Slower Demand Recovery Drives Revised Annual Outlook, Company Remains Committed to $125 Million in Cash Returns
MEMPHIS, Tenn - Sylvamo (NYSE: SLVM), the world’s paper company, is releasing second quarter 2023 earnings.
Financial Highlights – Second Quarter vs. First Quarter
- Net income from continuing operations of $49 million ($1.14 per diluted share) vs. $97 million ($2.25 per diluted share)
- Adjusted operating earnings1 (non-GAAP) of $49 million ($1.14 per diluted share) vs. $108 million ($2.51 per diluted share)
- Adjusted EBITDA2 (non-GAAP) of $124 million (13.5% margin) vs. $208 million (22.1% margin)
- Cash provided by operating activities from continuing operations of $77 million vs. $63 million
- Free cash flow3 (non-GAAP) of $33 million vs. $2 million
Commercial and Operational Highlights – Second Quarter vs. First Quarter
- Price and mix decreased by $38 million due primarily to lower paper prices in Europe, less favorable mix in Latin America and North America and lower global pulp prices
- Volume decreased by $2 million due to lower paper demand in North America and continued channel inventory corrections in Europe and North America, which more than offset seasonally stronger demand in Latin America
- Operations and other costs increased by $10 million, primarily driven by $15 million in higher unabsorbed fixed costs from increased economic downtime
- Planned maintenance outage expenses increased by $58 million, in line with guidance, during the heaviest outage quarter of the year
- Input costs improved by $24 million, driven by favorable energy, chemical and transportation costs
Third Quarter Outlook
- Adjusted EBITDA of $130 million to $150 million
- Compared to the second quarter:
- Price and mix are expected to decrease by $60 million to $65 million
- Volume is projected to improve by $15 million to $20 million, with seasonally stronger volume in Latin America and North America
- Operations and other costs are expected to increase by $5 million to $10 million, mainly due to unabsorbed fixed costs while matching paper production with Sylvamo customer demand
- Input and transportation costs are projected to improve by $15 million to $20 million, with favorable trends in fiber and chemicals
- Total planned maintenance outage expenses are expected to decrease by $54 million
Management Summary from Chairman and Chief Executive Officer Jean-Michel Ribiéras
We achieved our second quarter earnings per share and adjusted EBITDA objectives. We delivered these results while facing challenging market conditions and during our heaviest planned maintenance outage quarter.
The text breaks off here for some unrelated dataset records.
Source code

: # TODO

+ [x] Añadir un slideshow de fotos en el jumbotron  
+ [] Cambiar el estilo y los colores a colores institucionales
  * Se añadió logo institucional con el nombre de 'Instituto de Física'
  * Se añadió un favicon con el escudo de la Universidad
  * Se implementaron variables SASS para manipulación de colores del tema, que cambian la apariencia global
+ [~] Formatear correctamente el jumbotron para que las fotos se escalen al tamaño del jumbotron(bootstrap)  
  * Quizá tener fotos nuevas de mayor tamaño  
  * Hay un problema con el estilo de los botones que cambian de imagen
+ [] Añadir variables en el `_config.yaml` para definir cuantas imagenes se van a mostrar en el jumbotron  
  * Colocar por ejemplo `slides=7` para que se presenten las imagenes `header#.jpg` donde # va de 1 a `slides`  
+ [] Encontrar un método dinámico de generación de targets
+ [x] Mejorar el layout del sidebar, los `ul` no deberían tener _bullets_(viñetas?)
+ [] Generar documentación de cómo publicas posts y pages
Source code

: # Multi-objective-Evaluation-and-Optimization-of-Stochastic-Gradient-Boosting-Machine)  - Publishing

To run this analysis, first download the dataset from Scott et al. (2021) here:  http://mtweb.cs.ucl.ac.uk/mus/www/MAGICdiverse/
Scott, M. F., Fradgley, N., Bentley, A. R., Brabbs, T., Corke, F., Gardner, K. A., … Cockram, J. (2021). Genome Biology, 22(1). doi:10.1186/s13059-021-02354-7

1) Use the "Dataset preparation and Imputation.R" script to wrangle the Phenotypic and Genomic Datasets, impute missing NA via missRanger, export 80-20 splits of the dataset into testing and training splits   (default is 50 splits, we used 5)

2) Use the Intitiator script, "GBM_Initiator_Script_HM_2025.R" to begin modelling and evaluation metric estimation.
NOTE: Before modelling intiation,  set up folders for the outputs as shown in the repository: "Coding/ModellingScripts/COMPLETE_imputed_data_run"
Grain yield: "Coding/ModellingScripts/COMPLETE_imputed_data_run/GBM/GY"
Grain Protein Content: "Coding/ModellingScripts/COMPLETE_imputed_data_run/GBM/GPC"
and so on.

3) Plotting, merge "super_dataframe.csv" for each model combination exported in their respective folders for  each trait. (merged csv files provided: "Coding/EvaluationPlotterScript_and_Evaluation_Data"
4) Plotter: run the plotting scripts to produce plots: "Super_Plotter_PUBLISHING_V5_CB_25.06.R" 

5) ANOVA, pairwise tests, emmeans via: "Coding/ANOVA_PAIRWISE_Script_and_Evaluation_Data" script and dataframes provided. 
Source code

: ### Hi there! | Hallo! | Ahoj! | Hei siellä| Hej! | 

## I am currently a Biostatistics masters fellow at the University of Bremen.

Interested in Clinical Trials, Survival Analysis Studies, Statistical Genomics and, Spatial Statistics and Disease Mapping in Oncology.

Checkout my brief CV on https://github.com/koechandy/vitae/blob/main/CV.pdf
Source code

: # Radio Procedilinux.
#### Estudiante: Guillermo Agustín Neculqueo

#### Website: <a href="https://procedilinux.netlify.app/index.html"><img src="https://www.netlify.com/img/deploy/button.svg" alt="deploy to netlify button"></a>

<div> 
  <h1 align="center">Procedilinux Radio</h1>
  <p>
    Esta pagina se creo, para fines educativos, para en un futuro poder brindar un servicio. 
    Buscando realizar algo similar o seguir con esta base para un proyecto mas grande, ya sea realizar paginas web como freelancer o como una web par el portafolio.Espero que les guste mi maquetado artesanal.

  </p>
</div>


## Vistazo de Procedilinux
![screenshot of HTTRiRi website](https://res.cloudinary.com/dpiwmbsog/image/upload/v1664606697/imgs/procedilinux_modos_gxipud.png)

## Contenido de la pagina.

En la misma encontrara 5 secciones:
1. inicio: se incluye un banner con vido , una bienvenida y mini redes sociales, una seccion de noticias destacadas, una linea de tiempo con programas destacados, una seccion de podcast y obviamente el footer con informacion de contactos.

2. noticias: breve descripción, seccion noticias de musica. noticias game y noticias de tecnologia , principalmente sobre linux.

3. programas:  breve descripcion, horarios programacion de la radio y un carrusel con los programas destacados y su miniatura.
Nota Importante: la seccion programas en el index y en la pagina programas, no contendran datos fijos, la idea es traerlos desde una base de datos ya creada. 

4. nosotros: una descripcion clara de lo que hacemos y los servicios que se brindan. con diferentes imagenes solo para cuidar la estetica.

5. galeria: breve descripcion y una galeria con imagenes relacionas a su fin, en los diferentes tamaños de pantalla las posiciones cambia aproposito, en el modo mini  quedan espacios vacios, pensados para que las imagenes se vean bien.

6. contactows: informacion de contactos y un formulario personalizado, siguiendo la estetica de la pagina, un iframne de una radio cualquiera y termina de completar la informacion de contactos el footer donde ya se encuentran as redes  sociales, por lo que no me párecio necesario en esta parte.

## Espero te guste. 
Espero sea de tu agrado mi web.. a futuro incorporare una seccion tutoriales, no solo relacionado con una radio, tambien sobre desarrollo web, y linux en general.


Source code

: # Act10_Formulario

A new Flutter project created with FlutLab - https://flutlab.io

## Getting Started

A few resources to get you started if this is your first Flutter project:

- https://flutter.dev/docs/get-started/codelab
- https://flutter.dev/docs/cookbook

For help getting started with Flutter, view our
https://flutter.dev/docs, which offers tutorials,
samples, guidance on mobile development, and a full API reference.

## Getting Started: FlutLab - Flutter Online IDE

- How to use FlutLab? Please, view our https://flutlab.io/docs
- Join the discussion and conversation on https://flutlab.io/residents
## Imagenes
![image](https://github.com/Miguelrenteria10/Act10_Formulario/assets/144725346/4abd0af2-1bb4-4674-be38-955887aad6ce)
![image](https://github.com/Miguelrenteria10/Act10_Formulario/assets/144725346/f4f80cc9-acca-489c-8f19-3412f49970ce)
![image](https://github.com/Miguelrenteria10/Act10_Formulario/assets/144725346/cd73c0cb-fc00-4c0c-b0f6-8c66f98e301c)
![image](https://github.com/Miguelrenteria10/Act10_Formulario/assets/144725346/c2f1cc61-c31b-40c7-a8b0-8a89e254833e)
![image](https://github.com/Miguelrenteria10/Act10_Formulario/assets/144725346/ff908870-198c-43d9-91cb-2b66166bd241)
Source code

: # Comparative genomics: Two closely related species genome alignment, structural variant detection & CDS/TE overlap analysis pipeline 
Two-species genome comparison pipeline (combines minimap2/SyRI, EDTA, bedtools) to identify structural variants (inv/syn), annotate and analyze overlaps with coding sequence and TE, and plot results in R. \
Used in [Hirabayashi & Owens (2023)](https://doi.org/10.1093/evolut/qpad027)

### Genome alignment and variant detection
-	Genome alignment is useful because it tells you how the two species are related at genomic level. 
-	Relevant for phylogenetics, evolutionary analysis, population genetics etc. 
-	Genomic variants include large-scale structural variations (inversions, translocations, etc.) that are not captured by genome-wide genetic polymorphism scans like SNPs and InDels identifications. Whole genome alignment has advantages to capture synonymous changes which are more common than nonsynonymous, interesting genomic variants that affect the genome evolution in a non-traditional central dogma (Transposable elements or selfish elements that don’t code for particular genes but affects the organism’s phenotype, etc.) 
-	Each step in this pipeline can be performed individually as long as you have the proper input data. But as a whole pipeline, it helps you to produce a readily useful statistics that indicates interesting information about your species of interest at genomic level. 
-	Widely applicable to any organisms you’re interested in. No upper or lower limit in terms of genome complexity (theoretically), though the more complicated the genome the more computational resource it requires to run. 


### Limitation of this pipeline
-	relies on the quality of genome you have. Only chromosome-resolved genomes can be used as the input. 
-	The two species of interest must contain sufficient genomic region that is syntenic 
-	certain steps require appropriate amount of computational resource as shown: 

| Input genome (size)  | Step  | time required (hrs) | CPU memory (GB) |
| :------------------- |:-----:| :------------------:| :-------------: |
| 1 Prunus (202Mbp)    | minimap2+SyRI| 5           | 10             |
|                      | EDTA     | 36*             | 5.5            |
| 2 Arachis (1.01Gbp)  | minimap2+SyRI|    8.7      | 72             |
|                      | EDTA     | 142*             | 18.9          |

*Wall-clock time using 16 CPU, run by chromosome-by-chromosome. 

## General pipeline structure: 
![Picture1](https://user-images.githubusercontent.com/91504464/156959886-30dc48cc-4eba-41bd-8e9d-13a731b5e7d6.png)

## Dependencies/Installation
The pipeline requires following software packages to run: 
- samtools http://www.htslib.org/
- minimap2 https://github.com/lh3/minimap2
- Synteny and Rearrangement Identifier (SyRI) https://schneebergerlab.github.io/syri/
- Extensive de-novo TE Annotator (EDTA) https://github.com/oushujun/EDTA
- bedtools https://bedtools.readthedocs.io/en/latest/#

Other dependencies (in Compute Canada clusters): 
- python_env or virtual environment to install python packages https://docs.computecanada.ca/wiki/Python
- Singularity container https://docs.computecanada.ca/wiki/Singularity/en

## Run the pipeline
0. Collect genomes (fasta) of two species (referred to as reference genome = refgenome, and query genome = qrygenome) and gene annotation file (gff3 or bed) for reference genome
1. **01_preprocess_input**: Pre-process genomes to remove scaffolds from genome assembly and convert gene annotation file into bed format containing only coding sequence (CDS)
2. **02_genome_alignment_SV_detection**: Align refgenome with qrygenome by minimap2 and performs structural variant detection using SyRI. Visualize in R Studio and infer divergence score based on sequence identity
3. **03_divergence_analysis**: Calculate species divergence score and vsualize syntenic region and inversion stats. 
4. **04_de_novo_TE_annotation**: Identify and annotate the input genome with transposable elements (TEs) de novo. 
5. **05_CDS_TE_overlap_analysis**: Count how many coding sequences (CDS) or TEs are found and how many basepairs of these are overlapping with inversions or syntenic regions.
Our sales volumes were similar to the first quarter. The expected seasonal increase in volume did not materialize due to continued inventory corrections in Europe and North America, decreased demand due to Europe’s slowing economies and economic uncertainty in North America. Consequently, during the second quarter in Europe and North America, we took approximately 120,000 tons of economic downtime, roughly double the first quarter level. We also conducted extensive annual maintenance outages, which we executed safely and efficiently.
With respect to paper demand, we believe that our customers have completed the majority of their inventory corrections. We are now seeing very early indications that global advertising may be starting to rebound and we would expect demand in Europe and North America to begin to improve.
In the second quarter, we returned $41 million of cash to shareowners through dividends and share repurchases for a total of $61 million in cash returns in the first half of 2023. Our board of directors declared a quarterly dividend of $0.25 per share for the third quarter, which we paid July 6. We remain committed to returning a total of $125 million in cash to shareowners this year.
We now project adjusted EBITDA of $560 million to $600 million (formerly $720 million to $770 million) for 2023, reflecting lower paper demand and inventory channel corrections in Europe and North America, updated views on pulp and paper price and mix as well as higher unabsorbed fixed costs. These more than offset favorable input, transportation and operation cost trends. We continue to focus on free cash flow generation and now project free cash flow of $220 million to $250 million (formerly $250 million to $280 million.)
We will continue implementing our three-pronged strategy of commercial excellence, operational excellence and financial discipline. We expect to reduce costs and working capital to maximize earnings and free cash flow in the second half of the year. We will also continue to reinvest in our company to exit the downturn in an even stronger competitive position.